* **Problem to work on**: In the records below, how many lines hold the string "Управление"? Give only the number.

* **Recorded data**:
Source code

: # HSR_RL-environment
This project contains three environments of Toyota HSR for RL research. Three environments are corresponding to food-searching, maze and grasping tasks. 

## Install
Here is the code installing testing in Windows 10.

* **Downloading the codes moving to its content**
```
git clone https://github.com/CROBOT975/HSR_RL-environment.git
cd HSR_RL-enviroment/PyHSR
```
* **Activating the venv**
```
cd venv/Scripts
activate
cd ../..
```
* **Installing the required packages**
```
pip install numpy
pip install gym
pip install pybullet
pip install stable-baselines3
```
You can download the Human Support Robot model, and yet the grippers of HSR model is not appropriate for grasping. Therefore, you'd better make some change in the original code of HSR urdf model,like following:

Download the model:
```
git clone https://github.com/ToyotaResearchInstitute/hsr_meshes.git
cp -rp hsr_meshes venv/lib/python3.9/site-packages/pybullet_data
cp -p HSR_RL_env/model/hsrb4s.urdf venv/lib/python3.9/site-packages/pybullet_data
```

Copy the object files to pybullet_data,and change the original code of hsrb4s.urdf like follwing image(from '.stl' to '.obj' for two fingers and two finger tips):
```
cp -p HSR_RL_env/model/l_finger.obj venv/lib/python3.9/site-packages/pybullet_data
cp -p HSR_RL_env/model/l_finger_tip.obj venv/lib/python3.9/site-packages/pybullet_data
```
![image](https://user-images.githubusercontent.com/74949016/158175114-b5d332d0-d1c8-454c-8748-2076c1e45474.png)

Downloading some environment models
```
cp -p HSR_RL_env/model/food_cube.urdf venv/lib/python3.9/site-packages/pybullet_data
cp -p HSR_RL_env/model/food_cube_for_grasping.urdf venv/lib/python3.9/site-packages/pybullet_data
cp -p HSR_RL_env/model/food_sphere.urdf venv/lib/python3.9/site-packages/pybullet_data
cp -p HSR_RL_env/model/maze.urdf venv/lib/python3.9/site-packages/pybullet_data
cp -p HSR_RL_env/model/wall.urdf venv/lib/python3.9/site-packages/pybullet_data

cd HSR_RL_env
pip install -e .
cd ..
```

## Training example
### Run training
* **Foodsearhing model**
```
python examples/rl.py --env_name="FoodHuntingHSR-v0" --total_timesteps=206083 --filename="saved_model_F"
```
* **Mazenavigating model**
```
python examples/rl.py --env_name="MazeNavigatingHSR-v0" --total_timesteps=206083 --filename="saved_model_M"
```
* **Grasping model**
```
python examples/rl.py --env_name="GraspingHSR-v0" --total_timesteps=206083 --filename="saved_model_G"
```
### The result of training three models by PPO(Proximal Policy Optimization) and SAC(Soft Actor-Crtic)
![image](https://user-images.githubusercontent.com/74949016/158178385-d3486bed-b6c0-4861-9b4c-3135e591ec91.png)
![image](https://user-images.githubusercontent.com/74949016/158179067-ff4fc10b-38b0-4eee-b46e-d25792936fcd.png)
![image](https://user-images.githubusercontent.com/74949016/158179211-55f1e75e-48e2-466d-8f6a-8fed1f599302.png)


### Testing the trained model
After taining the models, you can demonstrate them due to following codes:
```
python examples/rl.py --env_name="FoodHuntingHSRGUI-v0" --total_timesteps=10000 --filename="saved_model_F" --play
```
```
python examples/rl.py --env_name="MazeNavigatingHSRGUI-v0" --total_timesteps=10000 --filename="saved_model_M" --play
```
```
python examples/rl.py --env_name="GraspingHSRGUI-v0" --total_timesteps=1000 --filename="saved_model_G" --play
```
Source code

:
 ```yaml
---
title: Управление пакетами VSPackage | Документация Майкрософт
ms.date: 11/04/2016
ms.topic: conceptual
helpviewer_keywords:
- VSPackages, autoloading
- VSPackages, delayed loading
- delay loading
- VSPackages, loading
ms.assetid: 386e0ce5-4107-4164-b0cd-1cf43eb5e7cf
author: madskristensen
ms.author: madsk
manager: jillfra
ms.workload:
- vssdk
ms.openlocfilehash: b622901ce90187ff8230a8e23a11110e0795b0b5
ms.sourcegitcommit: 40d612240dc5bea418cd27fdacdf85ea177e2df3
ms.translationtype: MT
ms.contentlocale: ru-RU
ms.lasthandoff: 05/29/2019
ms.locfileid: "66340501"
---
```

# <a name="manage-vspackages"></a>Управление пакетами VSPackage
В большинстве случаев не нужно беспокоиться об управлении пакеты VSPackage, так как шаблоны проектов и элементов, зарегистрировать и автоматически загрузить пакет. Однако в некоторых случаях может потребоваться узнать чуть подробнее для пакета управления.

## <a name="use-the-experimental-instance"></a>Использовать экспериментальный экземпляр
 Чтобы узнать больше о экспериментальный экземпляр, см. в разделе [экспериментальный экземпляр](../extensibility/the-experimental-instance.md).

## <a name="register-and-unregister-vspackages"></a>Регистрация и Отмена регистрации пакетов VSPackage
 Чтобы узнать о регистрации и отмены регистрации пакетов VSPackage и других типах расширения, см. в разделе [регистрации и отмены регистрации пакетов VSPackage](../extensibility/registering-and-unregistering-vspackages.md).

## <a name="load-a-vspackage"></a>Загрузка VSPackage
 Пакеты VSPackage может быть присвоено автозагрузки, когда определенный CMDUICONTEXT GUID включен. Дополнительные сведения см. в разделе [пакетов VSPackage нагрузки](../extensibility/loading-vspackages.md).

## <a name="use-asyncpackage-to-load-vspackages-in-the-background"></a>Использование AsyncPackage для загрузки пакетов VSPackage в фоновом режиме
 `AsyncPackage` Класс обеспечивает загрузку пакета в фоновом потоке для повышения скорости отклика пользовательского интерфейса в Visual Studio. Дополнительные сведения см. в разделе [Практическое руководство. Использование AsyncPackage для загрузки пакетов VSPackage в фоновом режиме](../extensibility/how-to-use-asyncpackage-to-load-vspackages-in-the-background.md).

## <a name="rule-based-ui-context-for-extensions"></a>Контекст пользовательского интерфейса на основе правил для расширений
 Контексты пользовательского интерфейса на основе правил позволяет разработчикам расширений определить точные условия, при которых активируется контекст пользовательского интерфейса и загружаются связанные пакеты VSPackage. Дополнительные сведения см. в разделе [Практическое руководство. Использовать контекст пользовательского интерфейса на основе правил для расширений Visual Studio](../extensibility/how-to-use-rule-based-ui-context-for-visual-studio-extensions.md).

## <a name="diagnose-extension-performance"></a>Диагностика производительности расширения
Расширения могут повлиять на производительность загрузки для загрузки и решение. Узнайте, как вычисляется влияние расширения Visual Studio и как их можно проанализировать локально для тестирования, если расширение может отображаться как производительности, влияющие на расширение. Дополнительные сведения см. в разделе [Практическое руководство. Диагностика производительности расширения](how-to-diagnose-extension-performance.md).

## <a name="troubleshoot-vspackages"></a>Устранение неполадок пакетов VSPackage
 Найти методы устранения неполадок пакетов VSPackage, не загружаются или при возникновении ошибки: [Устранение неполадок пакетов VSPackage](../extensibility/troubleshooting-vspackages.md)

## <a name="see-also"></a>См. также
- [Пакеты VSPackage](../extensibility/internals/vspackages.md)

* **Answer section**: 2